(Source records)
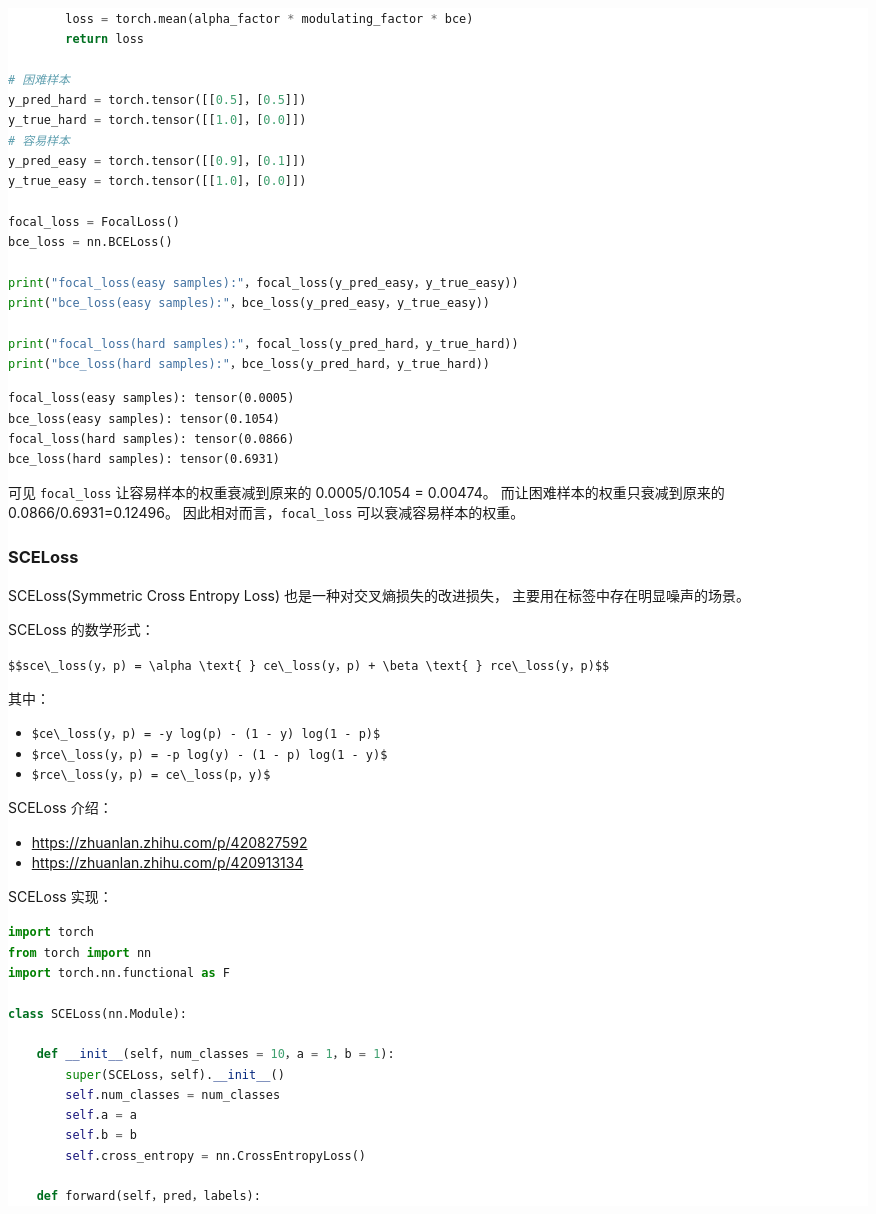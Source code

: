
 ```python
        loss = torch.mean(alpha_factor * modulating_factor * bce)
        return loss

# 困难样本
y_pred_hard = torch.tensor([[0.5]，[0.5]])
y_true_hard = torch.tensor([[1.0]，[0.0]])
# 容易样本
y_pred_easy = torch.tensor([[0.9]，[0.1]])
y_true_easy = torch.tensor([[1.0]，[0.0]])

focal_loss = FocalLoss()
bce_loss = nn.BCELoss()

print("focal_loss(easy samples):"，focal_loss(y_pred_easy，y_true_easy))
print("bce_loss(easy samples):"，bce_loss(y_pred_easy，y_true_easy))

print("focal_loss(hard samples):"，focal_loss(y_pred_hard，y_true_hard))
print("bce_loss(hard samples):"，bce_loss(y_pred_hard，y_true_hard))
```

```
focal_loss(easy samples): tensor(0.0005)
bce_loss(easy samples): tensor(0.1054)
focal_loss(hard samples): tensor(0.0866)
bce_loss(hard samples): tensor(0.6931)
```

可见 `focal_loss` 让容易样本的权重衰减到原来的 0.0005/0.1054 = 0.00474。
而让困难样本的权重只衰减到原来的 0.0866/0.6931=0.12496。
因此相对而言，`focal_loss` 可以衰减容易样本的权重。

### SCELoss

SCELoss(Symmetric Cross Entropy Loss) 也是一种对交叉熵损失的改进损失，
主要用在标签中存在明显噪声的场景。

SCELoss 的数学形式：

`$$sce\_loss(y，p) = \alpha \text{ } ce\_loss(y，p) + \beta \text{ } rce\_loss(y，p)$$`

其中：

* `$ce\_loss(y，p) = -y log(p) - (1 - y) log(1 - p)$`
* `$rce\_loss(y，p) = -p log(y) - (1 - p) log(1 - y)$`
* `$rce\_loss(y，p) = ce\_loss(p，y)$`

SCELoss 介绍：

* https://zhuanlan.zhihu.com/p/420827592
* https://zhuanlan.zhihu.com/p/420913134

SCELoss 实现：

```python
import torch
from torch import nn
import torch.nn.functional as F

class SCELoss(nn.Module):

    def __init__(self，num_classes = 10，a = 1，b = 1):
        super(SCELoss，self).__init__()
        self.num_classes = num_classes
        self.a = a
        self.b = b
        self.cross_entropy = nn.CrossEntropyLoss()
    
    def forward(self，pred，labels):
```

* * *

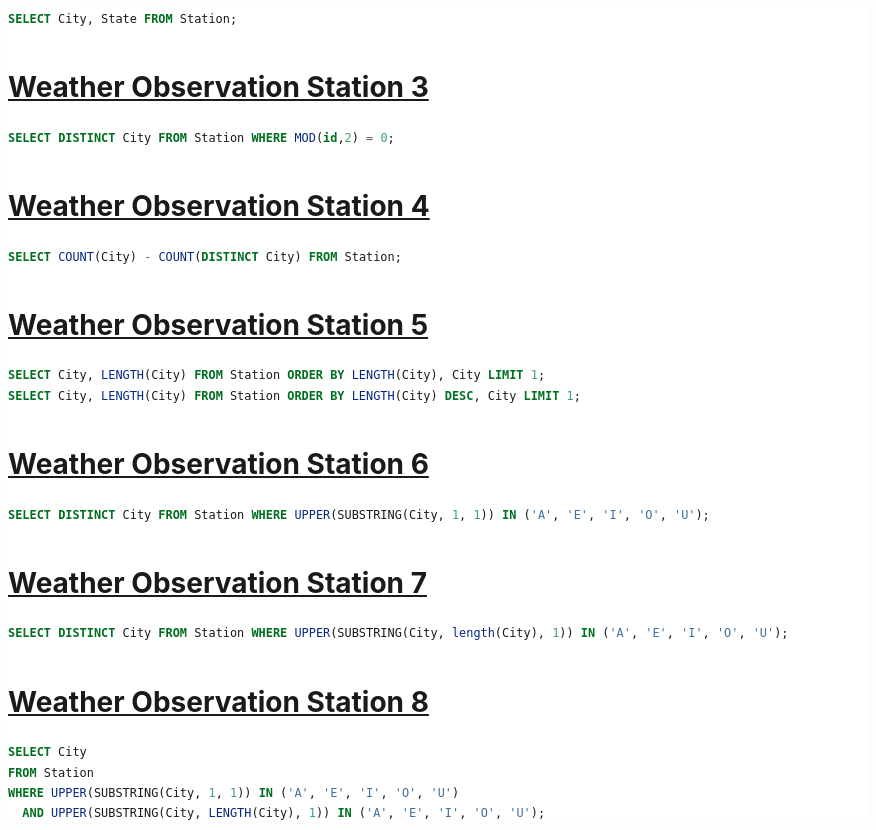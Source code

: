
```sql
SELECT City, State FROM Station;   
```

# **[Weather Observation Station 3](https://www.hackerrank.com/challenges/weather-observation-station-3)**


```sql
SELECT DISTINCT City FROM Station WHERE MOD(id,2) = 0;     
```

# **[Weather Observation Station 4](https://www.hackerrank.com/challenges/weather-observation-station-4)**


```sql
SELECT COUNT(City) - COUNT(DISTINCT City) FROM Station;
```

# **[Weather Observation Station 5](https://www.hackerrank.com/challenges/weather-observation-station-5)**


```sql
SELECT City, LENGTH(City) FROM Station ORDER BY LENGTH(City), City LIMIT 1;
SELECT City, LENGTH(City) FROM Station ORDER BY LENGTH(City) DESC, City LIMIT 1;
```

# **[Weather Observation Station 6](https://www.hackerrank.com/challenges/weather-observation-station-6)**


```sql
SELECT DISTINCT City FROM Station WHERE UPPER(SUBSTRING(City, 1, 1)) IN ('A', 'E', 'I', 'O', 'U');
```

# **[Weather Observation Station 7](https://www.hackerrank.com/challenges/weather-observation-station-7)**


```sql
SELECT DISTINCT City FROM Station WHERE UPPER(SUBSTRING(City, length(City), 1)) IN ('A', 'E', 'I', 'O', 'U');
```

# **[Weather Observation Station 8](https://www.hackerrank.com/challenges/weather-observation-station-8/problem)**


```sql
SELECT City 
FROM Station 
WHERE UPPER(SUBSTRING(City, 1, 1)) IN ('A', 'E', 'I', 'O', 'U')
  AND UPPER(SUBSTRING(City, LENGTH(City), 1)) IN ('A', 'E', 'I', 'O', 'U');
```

* * *

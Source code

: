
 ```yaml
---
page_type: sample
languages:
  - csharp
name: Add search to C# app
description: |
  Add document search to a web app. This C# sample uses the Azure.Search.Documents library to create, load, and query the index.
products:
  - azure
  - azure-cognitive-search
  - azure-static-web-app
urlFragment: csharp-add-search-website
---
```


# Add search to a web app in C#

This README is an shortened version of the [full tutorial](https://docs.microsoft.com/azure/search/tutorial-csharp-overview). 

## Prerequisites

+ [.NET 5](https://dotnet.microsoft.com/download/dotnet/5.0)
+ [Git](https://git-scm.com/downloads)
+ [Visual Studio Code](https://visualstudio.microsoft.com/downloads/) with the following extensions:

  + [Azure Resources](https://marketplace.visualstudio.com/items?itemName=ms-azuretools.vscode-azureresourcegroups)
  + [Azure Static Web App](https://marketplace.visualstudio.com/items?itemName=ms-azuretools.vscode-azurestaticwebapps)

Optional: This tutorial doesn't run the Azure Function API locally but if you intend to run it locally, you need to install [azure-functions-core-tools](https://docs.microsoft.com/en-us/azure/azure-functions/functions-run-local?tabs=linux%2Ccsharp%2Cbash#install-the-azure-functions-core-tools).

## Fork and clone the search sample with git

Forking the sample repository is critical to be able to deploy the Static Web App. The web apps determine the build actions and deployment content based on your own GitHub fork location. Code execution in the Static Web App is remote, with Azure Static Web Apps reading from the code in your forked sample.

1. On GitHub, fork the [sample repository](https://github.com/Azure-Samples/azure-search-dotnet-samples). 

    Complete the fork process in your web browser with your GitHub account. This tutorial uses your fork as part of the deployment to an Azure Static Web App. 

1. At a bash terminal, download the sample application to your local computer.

### Your task
Only lines holding the word "tensor" are wanted, so copy each of them from the records above.

### Solution to this task
y_pred_hard = torch.tensor([[0.5]，[0.5]])
y_true_hard = torch.tensor([[1.0]，[0.0]])
y_pred_easy = torch.tensor([[0.9]，[0.1]])
y_true_easy = torch.tensor([[1.0]，[0.0]])
focal_loss(easy samples): tensor(0.0005)
bce_loss(easy samples): tensor(0.1054)
focal_loss(hard samples): tensor(0.0866)
bce_loss(hard samples): tensor(0.6931)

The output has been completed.